When you reach the line containing "- 数据先写入内存，再写入AOF日志中；" in the entries below, begin reproducing lines exactly, and stop once the line containing "- save：同步命令，该命" is done.

*** Opening Records shown ***

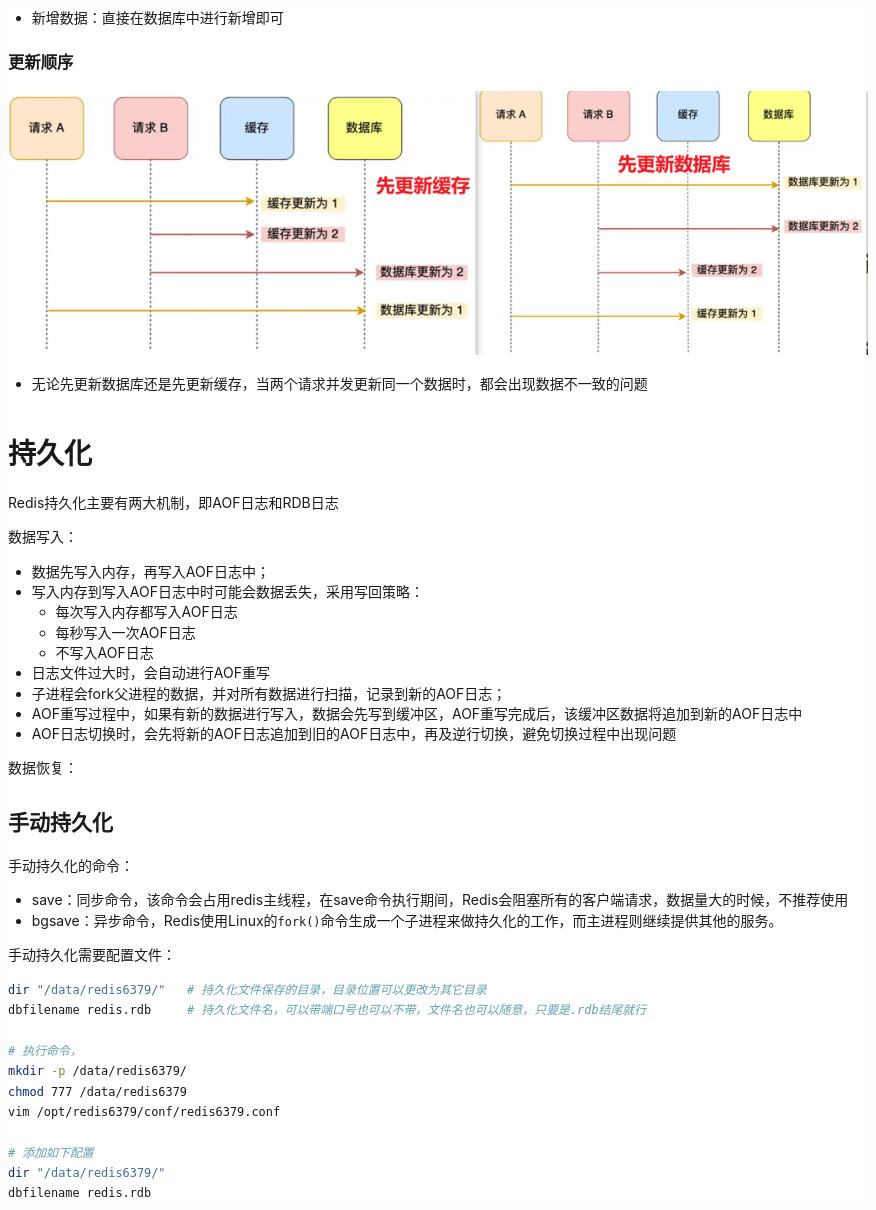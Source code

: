 - 新增数据：直接在数据库中进行新增即可

### 更新顺序

![image-20230706145553782](./assets/image-20230706145553782.png)

- 无论先更新数据库还是先更新缓存，当两个请求并发更新同一个数据时，都会出现数据不一致的问题

# 持久化



Redis持久化主要有两大机制，即AOF日志和RDB日志

数据写入：

- 数据先写入内存，再写入AOF日志中；
- 写入内存到写入AOF日志中时可能会数据丢失，采用写回策略：
  - 每次写入内存都写入AOF日志
  - 每秒写入一次AOF日志
  - 不写入AOF日志
- 日志文件过大时，会自动进行AOF重写
- 子进程会fork父进程的数据，并对所有数据进行扫描，记录到新的AOF日志；
- AOF重写过程中，如果有新的数据进行写入，数据会先写到缓冲区，AOF重写完成后，该缓冲区数据将追加到新的AOF日志中
- AOF日志切换时，会先将新的AOF日志追加到旧的AOF日志中，再及逆行切换，避免切换过程中出现问题

数据恢复：

## 手动持久化

手动持久化的命令：

- save：同步命令，该命令会占用redis主线程，在save命令执行期间，Redis会阻塞所有的客户端请求，数据量大的时候，不推荐使用
- bgsave：异步命令，Redis使用Linux的`fork()`命令生成一个子进程来做持久化的工作，而主进程则继续提供其他的服务。

手动持久化需要配置文件：

```bash
dir "/data/redis6379/"   # 持久化文件保存的目录，目录位置可以更改为其它目录
dbfilename redis.rdb   	 # 持久化文件名，可以带端口号也可以不带，文件名也可以随意，只要是.rdb结尾就行

# 执行命令，
mkdir -p /data/redis6379/
chmod 777 /data/redis6379
vim /opt/redis6379/conf/redis6379.conf

# 添加如下配置
dir "/data/redis6379/"
dbfilename redis.rdb
```
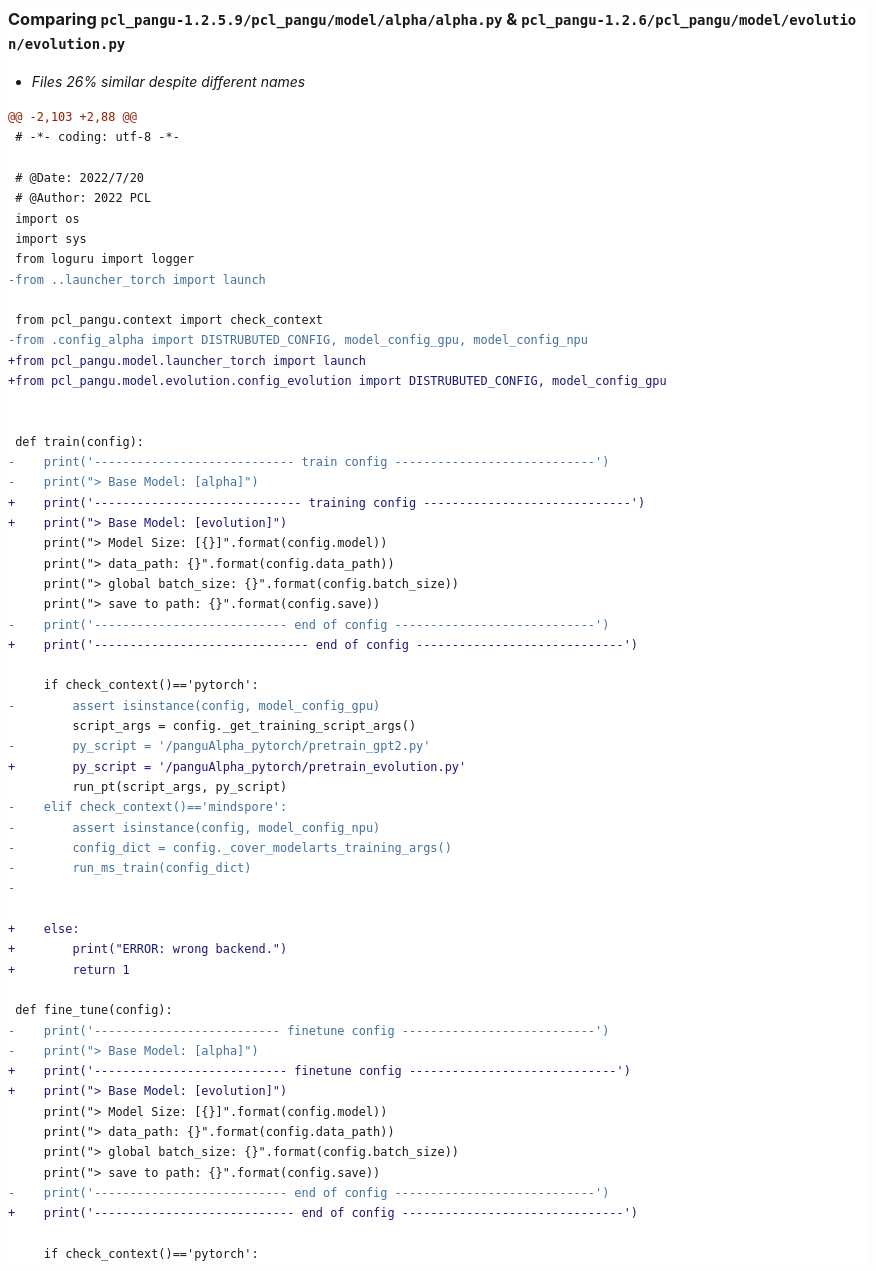 ### Comparing `pcl_pangu-1.2.5.9/pcl_pangu/model/alpha/alpha.py` & `pcl_pangu-1.2.6/pcl_pangu/model/evolution/evolution.py`

 * *Files 26% similar despite different names*

```diff
@@ -2,103 +2,88 @@
 # -*- coding: utf-8 -*-
 
 # @Date: 2022/7/20
 # @Author: 2022 PCL
 import os
 import sys
 from loguru import logger
-from ..launcher_torch import launch
 
 from pcl_pangu.context import check_context
-from .config_alpha import DISTRUBUTED_CONFIG, model_config_gpu, model_config_npu
+from pcl_pangu.model.launcher_torch import launch
+from pcl_pangu.model.evolution.config_evolution import DISTRUBUTED_CONFIG, model_config_gpu
 
 
 def train(config):
-    print('---------------------------- train config ----------------------------')
-    print("> Base Model: [alpha]")
+    print('----------------------------- training config -----------------------------')
+    print("> Base Model: [evolution]")
     print("> Model Size: [{}]".format(config.model))
     print("> data_path: {}".format(config.data_path))
     print("> global batch_size: {}".format(config.batch_size))
     print("> save to path: {}".format(config.save))
-    print('--------------------------- end of config ----------------------------')
+    print('------------------------------ end of config -----------------------------')
 
     if check_context()=='pytorch':
-        assert isinstance(config, model_config_gpu)
         script_args = config._get_training_script_args()
-        py_script = '/panguAlpha_pytorch/pretrain_gpt2.py'
+        py_script = '/panguAlpha_pytorch/pretrain_evolution.py'
         run_pt(script_args, py_script)
-    elif check_context()=='mindspore':
-        assert isinstance(config, model_config_npu)
-        config_dict = config._cover_modelarts_training_args()
-        run_ms_train(config_dict)
-
 
+    else:
+        print("ERROR: wrong backend.")
+        return 1
 
 def fine_tune(config):
-    print('-------------------------- finetune config ---------------------------')
-    print("> Base Model: [alpha]")
+    print('--------------------------- finetune config -----------------------------')
+    print("> Base Model: [evolution]")
     print("> Model Size: [{}]".format(config.model))
     print("> data_path: {}".format(config.data_path))
     print("> global batch_size: {}".format(config.batch_size))
     print("> save to path: {}".format(config.save))
-    print('--------------------------- end of config ----------------------------')
+    print('---------------------------- end of config -------------------------------')
 
     if check_context()=='pytorch':
```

*** Closing Records shown ***

▶ [Response to this task]
- 数据先写入内存，再写入AOF日志中；
- 写入内存到写入AOF日志中时可能会数据丢失，采用写回策略：
  - 每次写入内存都写入AOF日志
  - 每秒写入一次AOF日志
  - 不写入AOF日志
- 日志文件过大时，会自动进行AOF重写
- 子进程会fork父进程的数据，并对所有数据进行扫描，记录到新的AOF日志；
- AOF重写过程中，如果有新的数据进行写入，数据会先写到缓冲区，AOF重写完成后，该缓冲区数据将追加到新的AOF日志中
- AOF日志切换时，会先将新的AOF日志追加到旧的AOF日志中，再及逆行切换，避免切换过程中出现问题

数据恢复：

## 手动持久化

手动持久化的命令：

- save：同步命令，该命令会占用redis主线程，在save命令执行期间，Redis会阻塞所有的客户端请求，数据量大的时候，不推荐使用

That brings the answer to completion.